The breakup between Travis and Betsy is what drives him off the edge and begins his descent towards mental instability and psychotic rampages. Since Travis is already a weird guy, he of course thinks that taking a woman to an adult movie theater is the perfect way to woo her and of course (and understandably) she breaks up with Travis. As Travis talks to her for what seems to be the last time (according to the voice over), the camera shifts from him being in the light with a telephone to an empty and narrow hall leading towards the darkness outside. He walks into the empty hall and gradually walks away from the audience and into the darkness itself. In his own apartment all his flowers rot and are dead. The visual symbolism almost explains itself for how his love for her is dead and she is now viewed by him as just as cold as everyone else in the world. The smell of the flowers makes him sick and he starts to become a misanthrope.
At this point things start to roll and Travis begins to literally crack from the inside out. Within his cab, Travis is almost drenched in darkness and there is a shady guy in the back of his cab. He is a little bossy but the cuts grow more rapid as the screen moves from the shady man who’s going to kill his wife to Travis. The audience is told by the cinematography that we are to be slightly annoyed by the man since the camera is in a first person point of view. He is yelling at the audience to look at the light on the second floor and the camera hasn’t gotten there yet. The break up at this point brings about this more vocal embodiment of just how psychotic Travis will become.
Right outside the bar where Travis and Wizard both hand out, the two of them have a talk and the two of them are sopping in darkness and red light. The two of them have a conversation and the cutting and everything stops--the cinematography and the editing stops at that conversation. The director wants the audience to focus on the conversation and not anything else. “A man’s job becomes what he is” says the Wizard and according to an extra feature on the DVD version of Taxi Driver on the making of the film, the screenwriter Paul Schrader says that the taxi cab is a metaphor for loneliness and that it is a metaphor more specifically for Travis’s loneliness. Travis wants to get rid of this loneliness and doesn’t want it to become a part of him. He is starting to get some “crazy ideas.”

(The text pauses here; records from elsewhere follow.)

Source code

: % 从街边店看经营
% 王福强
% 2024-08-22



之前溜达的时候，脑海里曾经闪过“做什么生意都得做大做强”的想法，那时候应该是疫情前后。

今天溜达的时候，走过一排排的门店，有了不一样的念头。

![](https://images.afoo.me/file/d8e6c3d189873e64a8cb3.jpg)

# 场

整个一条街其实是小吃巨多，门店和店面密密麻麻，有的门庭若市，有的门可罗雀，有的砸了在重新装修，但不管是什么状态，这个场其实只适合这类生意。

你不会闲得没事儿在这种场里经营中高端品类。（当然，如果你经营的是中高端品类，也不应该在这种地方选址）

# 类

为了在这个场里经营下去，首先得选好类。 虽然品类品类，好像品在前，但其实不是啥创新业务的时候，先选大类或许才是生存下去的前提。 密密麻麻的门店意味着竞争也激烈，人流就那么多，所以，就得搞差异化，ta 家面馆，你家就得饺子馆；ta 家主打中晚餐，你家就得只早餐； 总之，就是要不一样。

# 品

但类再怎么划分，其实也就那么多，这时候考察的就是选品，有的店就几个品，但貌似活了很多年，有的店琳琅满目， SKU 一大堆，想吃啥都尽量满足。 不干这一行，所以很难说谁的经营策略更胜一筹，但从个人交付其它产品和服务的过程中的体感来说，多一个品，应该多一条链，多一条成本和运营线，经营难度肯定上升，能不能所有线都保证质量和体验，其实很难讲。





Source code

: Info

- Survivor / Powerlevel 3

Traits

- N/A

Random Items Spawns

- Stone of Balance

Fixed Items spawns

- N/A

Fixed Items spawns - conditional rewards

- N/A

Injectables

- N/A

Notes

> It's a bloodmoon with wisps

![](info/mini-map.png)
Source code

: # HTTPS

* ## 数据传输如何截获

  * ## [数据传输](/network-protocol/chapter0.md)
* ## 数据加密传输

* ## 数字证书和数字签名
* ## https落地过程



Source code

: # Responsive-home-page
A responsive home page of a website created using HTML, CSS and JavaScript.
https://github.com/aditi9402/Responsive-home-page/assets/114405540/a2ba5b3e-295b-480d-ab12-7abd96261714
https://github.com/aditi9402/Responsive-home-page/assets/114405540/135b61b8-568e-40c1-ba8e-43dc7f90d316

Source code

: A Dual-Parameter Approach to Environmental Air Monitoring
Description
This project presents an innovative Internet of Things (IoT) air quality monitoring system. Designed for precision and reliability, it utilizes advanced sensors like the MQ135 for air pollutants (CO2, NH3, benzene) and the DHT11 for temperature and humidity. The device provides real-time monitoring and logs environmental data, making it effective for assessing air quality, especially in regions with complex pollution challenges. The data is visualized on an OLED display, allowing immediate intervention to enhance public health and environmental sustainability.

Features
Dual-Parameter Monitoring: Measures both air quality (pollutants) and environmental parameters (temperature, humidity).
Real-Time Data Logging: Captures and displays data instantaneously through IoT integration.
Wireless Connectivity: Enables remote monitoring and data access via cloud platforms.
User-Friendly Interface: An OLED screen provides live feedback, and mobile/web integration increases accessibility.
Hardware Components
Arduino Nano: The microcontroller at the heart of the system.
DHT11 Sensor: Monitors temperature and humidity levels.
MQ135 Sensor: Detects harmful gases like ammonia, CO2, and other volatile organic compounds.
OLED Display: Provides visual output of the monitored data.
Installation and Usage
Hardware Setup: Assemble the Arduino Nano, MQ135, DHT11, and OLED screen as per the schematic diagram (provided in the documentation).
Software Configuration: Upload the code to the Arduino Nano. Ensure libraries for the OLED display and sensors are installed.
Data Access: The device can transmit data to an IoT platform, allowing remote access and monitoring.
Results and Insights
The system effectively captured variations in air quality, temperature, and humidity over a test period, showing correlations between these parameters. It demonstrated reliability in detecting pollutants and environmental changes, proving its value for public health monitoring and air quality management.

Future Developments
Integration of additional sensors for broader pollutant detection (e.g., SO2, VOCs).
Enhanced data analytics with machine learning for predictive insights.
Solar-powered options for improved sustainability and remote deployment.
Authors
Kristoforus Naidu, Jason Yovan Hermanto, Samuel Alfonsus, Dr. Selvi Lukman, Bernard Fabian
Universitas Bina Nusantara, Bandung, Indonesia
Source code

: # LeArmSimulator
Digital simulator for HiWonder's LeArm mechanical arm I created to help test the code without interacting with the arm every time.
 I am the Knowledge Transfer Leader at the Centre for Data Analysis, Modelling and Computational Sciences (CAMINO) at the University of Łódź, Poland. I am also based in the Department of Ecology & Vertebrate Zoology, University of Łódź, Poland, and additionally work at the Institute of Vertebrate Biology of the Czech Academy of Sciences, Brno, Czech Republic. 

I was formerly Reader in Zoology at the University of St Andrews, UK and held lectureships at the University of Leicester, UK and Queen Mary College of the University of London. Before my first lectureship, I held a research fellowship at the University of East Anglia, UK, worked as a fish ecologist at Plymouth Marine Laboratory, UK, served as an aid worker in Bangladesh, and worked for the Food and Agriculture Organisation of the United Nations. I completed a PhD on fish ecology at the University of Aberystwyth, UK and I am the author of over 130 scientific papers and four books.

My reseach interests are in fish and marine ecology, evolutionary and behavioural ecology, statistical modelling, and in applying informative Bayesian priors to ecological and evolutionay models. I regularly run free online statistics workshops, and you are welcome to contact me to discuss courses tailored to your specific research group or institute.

He finally descends when he meets Iris and has this instinct to protect her and feels that it is his calling upon earth to get this child back to her family. After almost running her over, Travis feels the need to stalk her (which seems to be his usual tactic) but this time even though he is in darkness he does not have his adult movie cup with him. After he goes to the weapons dealer Easy Andy and mentions the gun the psychopath had—a 44 magnum. As he takes out the guns the audience hears screaming children in the background which is foreshadows later events. As he practices before the mirror and does the famous and eloquent soliloquy “You Talkin’ to Me?” he says “you’re dead” and yet another girl screams in the background. The girls in the background symbolize the intense and yet shocking episode that will come later for Iris.
Darkness descends into the next scene as Travis pulls into a supermarket. Of course the small supermarket gets robbed and this is where the cracks turn from internal to external. As the robber points a gun towards the cashier, Travis whips out a gun says “look here” and then proceeds to shoot the robber in the face. Part of mis en scene is the musical numbers that play within the scene. In this particular scene there is a song called “Late for the Sky” which talks about why Travis does what he does. “How long have I been drifting alone through the night/How long have I been dreaming I could make it right” (1.18-19).
One of the most striking scenes within the whole screenplay is the dance that Sport has with Iris. There is darkness amidst a crimson light which pours everywhere. The crimson light gives the scene a darker lusty feeling and the jazz music that once served as background music for Travis’s love music now serves for this pedophile. The cinematography makes this more disturbing as well, which focuses on the hands. At first the audience is drawn to an insert of the record player. As the music plays the camera scrolls up almost seductively to a close up Sport’s face as he says “I need you.” As they dance, the camera doesn’t cut but rather it just leaves the audience there to view this more striking scene. Immediately the scene cuts to a series of shots. There is darkness all around except for a window where we see Travis shooting his guns. It’s almost looks like he’s shooting Sport (which makes for great foreshadowing).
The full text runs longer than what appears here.